MATERIAL TO PROCESS:
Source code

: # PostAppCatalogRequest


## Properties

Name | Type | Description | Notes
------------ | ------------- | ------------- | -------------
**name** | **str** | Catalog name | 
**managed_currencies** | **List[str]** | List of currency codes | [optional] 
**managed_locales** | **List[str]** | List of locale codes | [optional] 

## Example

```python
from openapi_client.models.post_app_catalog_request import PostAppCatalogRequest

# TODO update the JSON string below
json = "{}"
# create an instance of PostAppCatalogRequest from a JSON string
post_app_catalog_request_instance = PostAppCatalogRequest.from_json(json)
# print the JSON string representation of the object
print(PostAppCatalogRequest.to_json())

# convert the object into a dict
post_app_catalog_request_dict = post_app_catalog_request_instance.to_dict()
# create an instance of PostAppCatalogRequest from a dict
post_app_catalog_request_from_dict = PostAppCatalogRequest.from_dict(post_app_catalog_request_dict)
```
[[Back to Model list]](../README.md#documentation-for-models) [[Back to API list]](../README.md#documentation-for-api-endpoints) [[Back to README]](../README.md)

INSTRUCTIONS TO FOLLOW: Reproduce the material in full, keeping every line exactly as given.

ANSWER FOR THE TASK:
Source code

: # PostAppCatalogRequest


## Properties

Name | Type | Description | Notes
------------ | ------------- | ------------- | -------------
**name** | **str** | Catalog name | 
**managed_currencies** | **List[str]** | List of currency codes | [optional] 
**managed_locales** | **List[str]** | List of locale codes | [optional] 

## Example

```python
from openapi_client.models.post_app_catalog_request import PostAppCatalogRequest

# TODO update the JSON string below
json = "{}"
# create an instance of PostAppCatalogRequest from a JSON string
post_app_catalog_request_instance = PostAppCatalogRequest.from_json(json)
# print the JSON string representation of the object
print(PostAppCatalogRequest.to_json())

# convert the object into a dict
post_app_catalog_request_dict = post_app_catalog_request_instance.to_dict()
# create an instance of PostAppCatalogRequest from a dict
post_app_catalog_request_from_dict = PostAppCatalogRequest.from_dict(post_app_catalog_request_dict)
```
[[Back to Model list]](../README.md#documentation-for-models) [[Back to API list]](../README.md#documentation-for-api-endpoints) [[Back to README]](../README.md)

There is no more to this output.